TMs subsection shall be applicable to all contracts and subcontracts, to the extent of amounts received or accrued thereunder in any fiscal year ending after June 30, 1943, whether such contracts or subcontracts were made on, prior to, or after the date of the enactment of the Revenue Act of 1943, and whether or not such contracts or subcontracts contain the provisions required under subsection (b), unless (A) the contract or subcontract provides otherwise pursuant to subsection (i), or is exempted under subsection (i), or (B) the aggregate of the amounts received or accrued in such fiscal year by the contractor or subcontractor and all persons under the control of or controlling or under common control with the contractor or subcontractor, under contracts with the Departments and subcontracts (including those described in clause (A), but excluding subcontracts described in subsection (a) (5) (B)) do not exceed $500,000 and under subcontracts described in subsection (a) (5) (B) do not exceed $25,000 for such fiscal year. If such fiscal year is a fractional part of twelve months, the $500,000 amount and the $25,000 amount shall be reduced to the same fractional part thereof for the purposes of this paragraph.

348.2 Computation of Aggregate Receipts and Accruals.
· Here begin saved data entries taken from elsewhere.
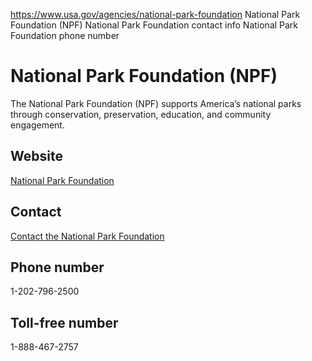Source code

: 

https://www.usa.gov/agencies/national-park-foundation
National Park Foundation (NPF)
National Park Foundation contact info
National Park Foundation phone number

National Park Foundation (NPF)
==============================

The National Park Foundation (NPF) supports America’s national parks through conservation, preservation, education, and community engagement.

Website
-------

[National Park Foundation](http://www.nationalparks.org/)

Contact
-------

[Contact the National Park Foundation](https://www.nationalparks.org/contact)

Phone number
------------

1-202-796-2500

Toll-free number
----------------

1-888-467-2757
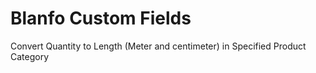 # Blanfo Custom Fields
Convert Quantity to Length (Meter and centimeter) in Specified Product Category


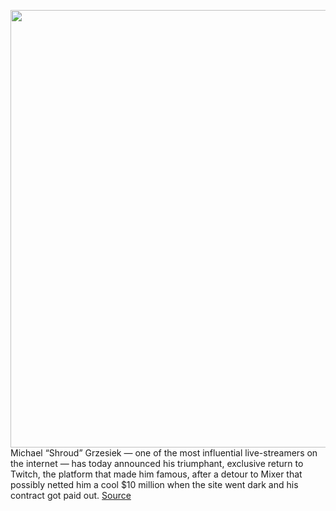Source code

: <img src='https://cdn.vox-cdn.com/thumbor/A_lNBnXETJKCsvwj-s4paYhM5sc=/0x0:2040x1360/1200x800/filters:focal(857x517:1183x843)/cdn.vox-cdn.com/uploads/chorus_image/image/67189002/acastro_190926_1777_twitch_0004.0.0.jpg' width='700px' /><br/>
Michael “Shroud” Grzesiek — one of the most influential live-streamers on the internet — has today announced his triumphant, exclusive return to Twitch, the platform that made him famous, after a detour to Mixer that possibly netted him a cool $10 million when the site went dark and his contract got paid out.
<a href='https://www.theverge.com/2020/8/11/21363758/shroud-twitch-exclusive-deal-michael-grzesiek-mixer'> Source <a/>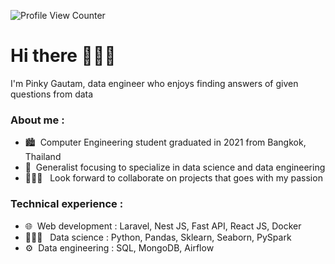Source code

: ![Profile View Counter](https://komarev.com/ghpvc/?username=ppkgtmm&style=flat)

# Hi there 🙋🏻‍♀️
I'm Pinky Gautam, data engineer who enjoys finding answers of given questions from data

### About me :
- 🏙️ &nbsp;Computer Engineering student graduated in 2021 from Bangkok, Thailand
- :seedling:&nbsp; Generalist focusing to specialize in data science and data engineering
- 👩🏻‍💻 &nbsp;&nbsp;Look forward to collaborate on projects that goes with my passion

### Technical experience :
- 🌐 &nbsp;Web development : Laravel, Nest JS, Fast API, React JS, Docker
- 👩🏻‍🔬 &nbsp; Data science : Python, Pandas, Sklearn, Seaborn, PySpark
- ⚙️ &nbsp;Data engineering : SQL, MongoDB, Airflow
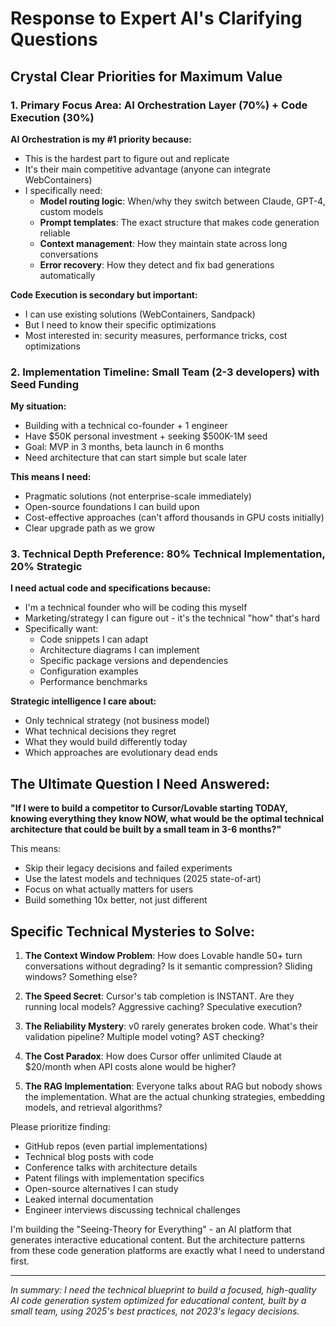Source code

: # Response to Expert AI's Clarifying Questions

## Crystal Clear Priorities for Maximum Value

### 1. Primary Focus Area: AI Orchestration Layer (70%) + Code Execution (30%)

**AI Orchestration is my #1 priority because:**
- This is the hardest part to figure out and replicate
- It's their main competitive advantage (anyone can integrate WebContainers)
- I specifically need:
  - **Model routing logic**: When/why they switch between Claude, GPT-4, custom models
  - **Prompt templates**: The exact structure that makes code generation reliable
  - **Context management**: How they maintain state across long conversations
  - **Error recovery**: How they detect and fix bad generations automatically

**Code Execution is secondary but important:**
- I can use existing solutions (WebContainers, Sandpack)
- But I need to know their specific optimizations
- Most interested in: security measures, performance tricks, cost optimizations

### 2. Implementation Timeline: Small Team (2-3 developers) with Seed Funding

**My situation:**
- Building with a technical co-founder + 1 engineer
- Have $50K personal investment + seeking $500K-1M seed
- Goal: MVP in 3 months, beta launch in 6 months
- Need architecture that can start simple but scale later

**This means I need:**
- Pragmatic solutions (not enterprise-scale immediately)
- Open-source foundations I can build upon
- Cost-effective approaches (can't afford thousands in GPU costs initially)
- Clear upgrade path as we grow

### 3. Technical Depth Preference: 80% Technical Implementation, 20% Strategic

**I need actual code and specifications because:**
- I'm a technical founder who will be coding this myself
- Marketing/strategy I can figure out - it's the technical "how" that's hard
- Specifically want:
  - Code snippets I can adapt
  - Architecture diagrams I can implement
  - Specific package versions and dependencies
  - Configuration examples
  - Performance benchmarks

**Strategic intelligence I care about:**
- Only technical strategy (not business model)
- What technical decisions they regret
- What they would build differently today
- Which approaches are evolutionary dead ends

## The Ultimate Question I Need Answered:

**"If I were to build a competitor to Cursor/Lovable starting TODAY, knowing everything they know NOW, what would be the optimal technical architecture that could be built by a small team in 3-6 months?"**

This means:
- Skip their legacy decisions and failed experiments
- Use the latest models and techniques (2025 state-of-art)
- Focus on what actually matters for users
- Build something 10x better, not just different

## Specific Technical Mysteries to Solve:

1. **The Context Window Problem**: How does Lovable handle 50+ turn conversations without degrading? Is it semantic compression? Sliding windows? Something else?

2. **The Speed Secret**: Cursor's tab completion is INSTANT. Are they running local models? Aggressive caching? Speculative execution?

3. **The Reliability Mystery**: v0 rarely generates broken code. What's their validation pipeline? Multiple model voting? AST checking?

4. **The Cost Paradox**: How does Cursor offer unlimited Claude at $20/month when API costs alone would be higher?

5. **The RAG Implementation**: Everyone talks about RAG but nobody shows the implementation. What are the actual chunking strategies, embedding models, and retrieval algorithms?

Please prioritize finding:
- GitHub repos (even partial implementations)
- Technical blog posts with code
- Conference talks with architecture details
- Patent filings with implementation specifics
- Open-source alternatives I can study
- Leaked internal documentation
- Engineer interviews discussing technical challenges

I'm building the "Seeing-Theory for Everything" - an AI platform that generates interactive educational content. But the architecture patterns from these code generation platforms are exactly what I need to understand first.

---

*In summary: I need the technical blueprint to build a focused, high-quality AI code generation system optimized for educational content, built by a small team, using 2025's best practices, not 2023's legacy decisions.*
(1) In order to qualify for this exemption a contractor must meet two conditions—
(a) The gross receipts or accruals of the contractor and his affiliates for his fiscal year from subcontracts within the scope of subsection (a) (5) (B) of the 1943 Act (that is, for services in procuring contracts or subcontracts) must not exceed $25,000 ; and
(b) The gross receipts or accruals of the contractor and his affiliates for his fiscal year from all contracts with the Departments and from all subcontracts within the scope of subsection (a) (5) (A) of the 1943 Act, including contracts and subcontracts exempt from renegotiation under subsection (i) of the 1943 Act but excluding subcontracts covered in (a) above, must not exceed $500,000.
(2) Affiliate is used in this paragraph 348 to refer to a person who controls or is controlled by or under common control with the contractor. Total receipts or total billings under cost-plus-fixed-fee contracts are included in gross receipts or accruals in computing the limits referred to in this paragraph 348. For the purpose of applying this provision of the Act gross receipts and accruals will be computed without the elimination of inter-company sales.
348.4 Tests of “Control”. In determining whether the contractor controls or is controlled by or under common control with another person, the following principles should be followed:
(1) Corporate Control: A parent corporation which owns more than 50% of the voting stock of another corporation controls such other corporation and also controls all corporations controlled by such other corporation.
(2) • Individual Control: An individual who owns more than 50% of the voting stock of a corporation controls the corporation and also controls all corporations controlled by the corporation.
(3) Partnership Control: A general partner who is entitled to more than 50% of the profits of a partnership controls the partnership.
(4) Joint Yentwre Control: A joint venturer who is entitled to more than 50% of the profits of a joint venture controls the joint venture.
(5) Other Cases: Actual control is a question of fact. Whenever it is believed that actual control exists even though the foregoing conditions are not fulfilled, the matter may be determined by the Department or Service conducting the renegotiation.